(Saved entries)
•••••

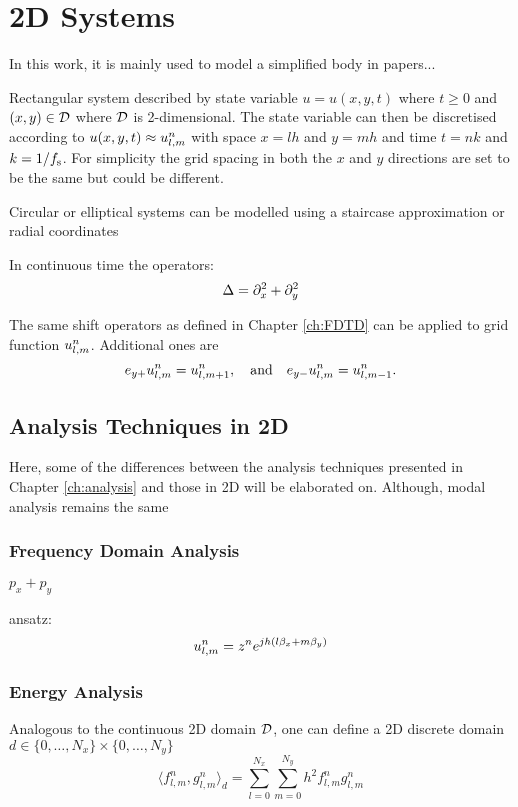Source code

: \chapter{2D Systems}\label{ch:2Dsyst}


In this work, it is mainly used to model a simplified body in papers...


Rectangular system described by state variable $u = u(x,y,t)$  where $t\geq 0$ and $(x,y) \in \mathcal{D}$ where $\mathcal{D}$ is 2-dimensional. The state variable can then be discretised according to $u(x, y, t) \approx u_{l,m}^n$ with space $x = lh$ and $y = mh$ and time $t = nk$ and $k=1/f_\text{s}$. For simplicity the grid spacing in both the $x$ and $y$ directions are set to be the same but could be different.

Circular or elliptical systems can be modelled using a staircase approximation or radial coordinates \cite{theBible}

In continuous time the  operators:
\begin{equation}\label{eq:laplacian}
    \Delta = \partial_x^2 + \partial_y^2
\end{equation}


The same shift operators as defined in Chapter \ref{ch:FDTD} can be applied to grid function $u_{l,m}^n$. Additional ones are
\begin{equation}
    e_{y+}u_{l,m}^n = u_{l, m+1}^n,\quad \text{and}\quad e_{y-}u_{l,m}^n= u_{l, m-1}^n.
\end{equation}

\section{Analysis Techniques in 2D}\label{sec:analysis2D}
Here, some of the differences between the analysis techniques presented in Chapter \ref{ch:analysis} and those in 2D will be elaborated on. Although, modal analysis remains the same

\subsection{Frequency Domain Analysis}
$p_x + p_y$

ansatz:
\begin{equation}
    u_{l,m}^n = z^n e^{jh(l\beta_x + m\beta_y)}
\end{equation}

\subsection{Energy Analysis}
Analogous to the continuous 2D domain $\mathcal{D}$, one can define a 2D discrete domain $d\in \{0, \hdots, N_x\} \times \{0, \hdots, N_y\}$
\begin{equation}\label{eq:2DInnerProd}
    \langle f^n_{l, m}, g^n_{l, m} \rangle_d = \sum_{l = 0}^{N_x}\sum_{m = 0}^{N_y} h^2 f_{l,m}^n g_{l,m}^n
\end{equation}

•••••

**WHAT YOU ARE ASKED TO DO**.
The entries above must be restated exactly in the answer, and the pictures left out.

**EXERCISE OUTPUT**.
Source code

: \chapter{2D Systems}\label{ch:2Dsyst}


In this work, it is mainly used to model a simplified body in papers...


Rectangular system described by state variable $u = u(x,y,t)$  where $t\geq 0$ and $(x,y) \in \mathcal{D}$ where $\mathcal{D}$ is 2-dimensional. The state variable can then be discretised according to $u(x, y, t) \approx u_{l,m}^n$ with space $x = lh$ and $y = mh$ and time $t = nk$ and $k=1/f_\text{s}$. For simplicity the grid spacing in both the $x$ and $y$ directions are set to be the same but could be different.

Circular or elliptical systems can be modelled using a staircase approximation or radial coordinates \cite{theBible}

In continuous time the  operators:
\begin{equation}\label{eq:laplacian}
    \Delta = \partial_x^2 + \partial_y^2
\end{equation}


The same shift operators as defined in Chapter \ref{ch:FDTD} can be applied to grid function $u_{l,m}^n$. Additional ones are
\begin{equation}
    e_{y+}u_{l,m}^n = u_{l, m+1}^n,\quad \text{and}\quad e_{y-}u_{l,m}^n= u_{l, m-1}^n.
\end{equation}

\section{Analysis Techniques in 2D}\label{sec:analysis2D}
Here, some of the differences between the analysis techniques presented in Chapter \ref{ch:analysis} and those in 2D will be elaborated on. Although, modal analysis remains the same

\subsection{Frequency Domain Analysis}
$p_x + p_y$

ansatz:
\begin{equation}
    u_{l,m}^n = z^n e^{jh(l\beta_x + m\beta_y)}
\end{equation}

\subsection{Energy Analysis}
Analogous to the continuous 2D domain $\mathcal{D}$, one can define a 2D discrete domain $d\in \{0, \hdots, N_x\} \times \{0, \hdots, N_y\}$
\begin{equation}\label{eq:2DInnerProd}
    \langle f^n_{l, m}, g^n_{l, m} \rangle_d = \sum_{l = 0}^{N_x}\sum_{m = 0}^{N_y} h^2 f_{l,m}^n g_{l,m}^n
\end{equation}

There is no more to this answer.